The "right altitude" (or "Goldilocks zone") for a system prompt: the level of specificity that is "specific enough to guide behavior effectively, yet flexible enough to provide the model with strong heuristics" — avoiding both over-specific brittleness and over-general vagueness.

Key points

  • Two failure modes to avoid:
    • Too low / over-specific (verbatim): "hardcoding complex, brittle logic in their prompts" — fragile and high-maintenance.
    • Too high / over-general (verbatim): "vague, high-level guidance that fails to give the LLM concrete signals" — assumes shared context the model lacks.
  • Target (verbatim): "specific enough to guide behavior effectively, yet flexible enough to provide the model with strong heuristics."
  • Practical guidance: use clear sections (e.g. <background_information>, <instructions>, tool guidance, output description); start minimal and add instructions/examples based on observed failure modes; keep it "informative, yet tight."

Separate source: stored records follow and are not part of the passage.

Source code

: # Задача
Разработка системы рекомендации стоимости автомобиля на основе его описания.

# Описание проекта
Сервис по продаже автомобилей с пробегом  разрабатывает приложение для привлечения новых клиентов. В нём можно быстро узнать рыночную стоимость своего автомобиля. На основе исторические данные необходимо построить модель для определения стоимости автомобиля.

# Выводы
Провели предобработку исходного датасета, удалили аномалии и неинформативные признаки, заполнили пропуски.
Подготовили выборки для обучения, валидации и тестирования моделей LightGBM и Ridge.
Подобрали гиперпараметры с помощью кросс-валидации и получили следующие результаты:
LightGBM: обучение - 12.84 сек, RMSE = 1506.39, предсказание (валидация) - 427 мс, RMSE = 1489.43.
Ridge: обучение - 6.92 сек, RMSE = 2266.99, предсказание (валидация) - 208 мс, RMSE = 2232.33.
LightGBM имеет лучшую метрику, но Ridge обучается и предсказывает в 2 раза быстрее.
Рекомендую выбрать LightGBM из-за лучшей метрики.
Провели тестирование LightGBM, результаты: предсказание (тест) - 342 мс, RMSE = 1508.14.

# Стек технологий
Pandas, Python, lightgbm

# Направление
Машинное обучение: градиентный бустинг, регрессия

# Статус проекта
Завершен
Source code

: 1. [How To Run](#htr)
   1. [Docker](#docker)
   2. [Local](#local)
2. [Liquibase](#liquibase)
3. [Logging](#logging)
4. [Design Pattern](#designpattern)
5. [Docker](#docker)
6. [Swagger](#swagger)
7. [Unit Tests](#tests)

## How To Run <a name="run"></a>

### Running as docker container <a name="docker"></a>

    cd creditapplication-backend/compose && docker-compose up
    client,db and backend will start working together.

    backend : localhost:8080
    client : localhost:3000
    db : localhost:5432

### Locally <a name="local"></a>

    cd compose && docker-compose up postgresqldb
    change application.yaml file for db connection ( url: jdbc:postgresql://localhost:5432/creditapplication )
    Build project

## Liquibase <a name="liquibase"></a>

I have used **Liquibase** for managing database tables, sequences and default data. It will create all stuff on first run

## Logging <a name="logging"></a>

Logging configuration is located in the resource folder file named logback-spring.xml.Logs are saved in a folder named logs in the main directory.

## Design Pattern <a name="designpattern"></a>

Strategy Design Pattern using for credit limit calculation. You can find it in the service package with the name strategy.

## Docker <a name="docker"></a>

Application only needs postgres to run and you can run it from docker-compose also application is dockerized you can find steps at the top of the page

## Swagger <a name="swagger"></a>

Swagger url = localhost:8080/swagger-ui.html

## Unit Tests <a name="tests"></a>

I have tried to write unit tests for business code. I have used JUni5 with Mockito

Why it matters for the exam

  • System-prompt scenarios test recognizing the two failure modes and choosing the balanced "right altitude." Watch for answers that are either a wall of brittle rules or a vague one-liner.

Common gotchas

  • The fix for a misbehaving prompt is not always "add more rules" — over-specification is itself a failure mode. Prefer strong heuristics plus a few canonical examples.
  • Start minimal and iterate on real failures rather than pre-emptively enumerating every edge case.